Report each line of the entries that includes "funções" by copying it.

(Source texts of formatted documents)
=======
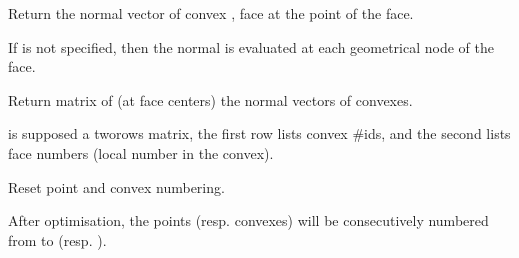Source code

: \documentclass[a4paper,11pt,english]{sphinxmanual}
\begin{document}
\begin{fulllineitems}
\begin{fulllineitems}
\end{fulllineitems}


\begin{fulllineitems}
\label{\detokenize{python/cmdref_Mesh:getfem.Mesh.normal_of_face}}
Return the normal vector of convex , face  at the  point of the face.

If  is not specified, then the normal is evaluated at each
geometrical node of the face.

\end{fulllineitems}


\begin{fulllineitems}
\label{\detokenize{python/cmdref_Mesh:getfem.Mesh.normal_of_faces}}
Return matrix of (at face centers) the normal vectors of convexes.

 is supposed a two\sphinxhyphen{}rows matrix, the first row lists convex
\#ids, and the second lists face numbers (local number in the convex).

\end{fulllineitems}


\begin{fulllineitems}
\label{\detokenize{python/cmdref_Mesh:getfem.Mesh.optimize_structure}}
Reset point and convex numbering.

After optimisation, the points (resp. convexes) will
be consecutively numbered from  to
 (resp. ).

\end{fulllineitems}


\end{fulllineitems}
\end{document}
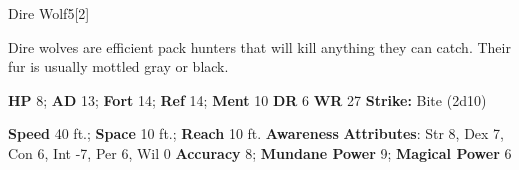   \begin{monsection}{Dire Wolf}{5}[2]
    \vspace{-1em}\vspace{-1em}
    \vspace{0em}

    
      Dire wolves are efficient pack hunters that will kill anything they can catch.
      Their fur is usually mottled gray or black.
    

    \begin{spellcontent}
      \begin{spelltargetinginfo}
        \pari \textbf{HP} 8;
          \textbf{AD} 13;
          \textbf{Fort} 14;
          \textbf{Ref} 14;
          \textbf{Ment} 10
        \pari \textbf{DR} 6
        \pari \textbf{WR} 27
        \pari \textbf{Strike:}
            Bite  (2d10)
      \end{spelltargetinginfo}
    \end{spellcontent}
    \begin{monsterfooter}
      \pari \textbf{Speed} 40 ft.;
        \textbf{Space} 10 ft.;
        \textbf{Reach} 10 ft.
      \pari \textbf{Awareness} 
      \pari \textbf{Attributes}:
        Str 8, Dex 7,
        Con 6, Int -7,
        Per 6, Wil 0
      \pari \textbf{Accuracy} 8;
        \textbf{Mundane Power} 9;
      \textbf{Magical Power} 6
    \end{monsterfooter}
  \end{monsection}
  
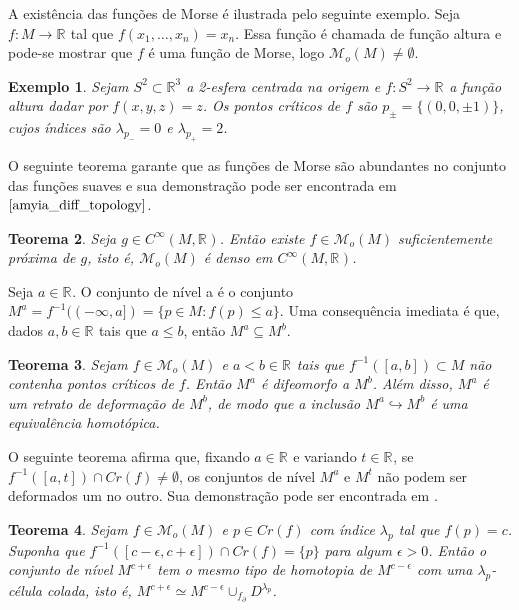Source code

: \documentclass[12pt]{book}
\newtheorem{teorema}{Teorema}[section]
\newtheorem{exemplo}[teorema]{Exemplo}
\newcommand{\funcoesmorse}[1]{\mathcal{M}_{o}(#1)}
\newcommand{\funcoessuaves}[1]{C^{\infty}(#1, \real{})}
\newcommand{\pontoscriticos}[1]{\textit{Cr}(#1)}
\newcommand{\real}[1]{\mathbb{R}^{#1}}
\newcommand{\reta}{\real{}}
\begin{document}
	
	A existência das funções de Morse é ilustrada pelo seguinte exemplo. Seja $f:M\to \reta$ tal que $f(x_{1}, \dots, x_{n}) = x_{n}$. Essa função é chamada de função altura e pode-se mostrar que $f$ é uma função de Morse, logo $\funcoesmorse{M} \neq \emptyset$.
	
	\begin{exemplo}
		Sejam $S^{2} \subset \real{3}$ a 2-esfera centrada na origem e $f:S^{2}\to \reta$ a função altura dadar por $f(x,y,z) = z$. Os pontos críticos de $f$ são $p_{\pm} = \{(0,0,\pm 1)\}$, cujos índices são $\lambda_{p_{-} } = 0$ e $\lambda_{p_{+}} = 2$.
	\end{exemplo}
	
	O seguinte teorema garante que as funções de Morse são abundantes no conjunto das funções suaves e sua demonstração pode ser encontrada em $\cite{amyia_diff_topology}$.
	
	\begin{teorema}
		Seja $g\in \funcoessuaves{M}$. Então existe $f \in \funcoesmorse{M}$ suficientemente próxima de $g$, isto é, $\funcoesmorse{M}$ é denso em $\funcoessuaves{M}$.
	\end{teorema} 
	
	Seja $a \in \reta$. O conjunto de nível a é o conjunto $M^{a}= f^{-1}((-\infty, a]) = \{p \in M: f(p)\leq a\}$. Uma consequência imediata é que, dados $a,b \in \reta$ tais que $a\leq b$, então $M^{a} \subseteq M^{b}$.
	
	\begin{teorema}
		Sejam $f \in \funcoesmorse{M}$ e $a<b \in \reta$ tais que $f^{-1}([a,b])\subset M$ não contenha pontos críticos de $f$. Então $M^{a}$ é difeomorfo a $M^{b}$. Além disso, $M^{a}$ é um retrato de deformação de $M^{b}$, de modo que a inclusão  $M^{a} \hookrightarrow M^{b}$ é uma equivalência homotópica.
	\end{teorema}
	
	O seguinte teorema afirma que, fixando $a \in \reta$ e variando $t \in \reta$, se $f^{-1}([a,t]) \cap \pontoscriticos{f} \neq \emptyset$, os conjuntos de nível $M^{a}$ e $M^{t}$ não podem ser deformados um no outro.  Sua demonstração pode ser encontrada em \cite{milnor}.
	
	\begin{teorema}\label{teorema cw_complexo_ponto_critico_morse}
		Sejam $f\in \funcoesmorse{M}$ e $p\in \pontoscriticos{f}$ com índice $\lambda_{p}$ tal que $f(p) = c$. Suponha que $f^{-1}([c-\epsilon,c+\epsilon])\cap \pontoscriticos{f} = \{p\}$ para algum $\epsilon>0$. Então o conjunto de nível $M^{c+\epsilon}$ tem o mesmo tipo de homotopia de $M^{c-\epsilon}$ com uma $\lambda_{p}$-célula colada, isto é, $M^{c+\epsilon} \simeq M^{c-\epsilon}\cup_{f_{\partial}} D^{\lambda_{p}}$.
	\end{teorema}
	
\end{document}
=======
- FINISHED EXERCISE -
	A existência das funções de Morse é ilustrada pelo seguinte exemplo. Seja $f:M\to \reta$ tal que $f(x_{1}, \dots, x_{n}) = x_{n}$. Essa função é chamada de função altura e pode-se mostrar que $f$ é uma função de Morse, logo $\funcoesmorse{M} \neq \emptyset$.
	O seguinte teorema garante que as funções de Morse são abundantes no conjunto das funções suaves e sua demonstração pode ser encontrada em $\cite{amyia_diff_topology}$.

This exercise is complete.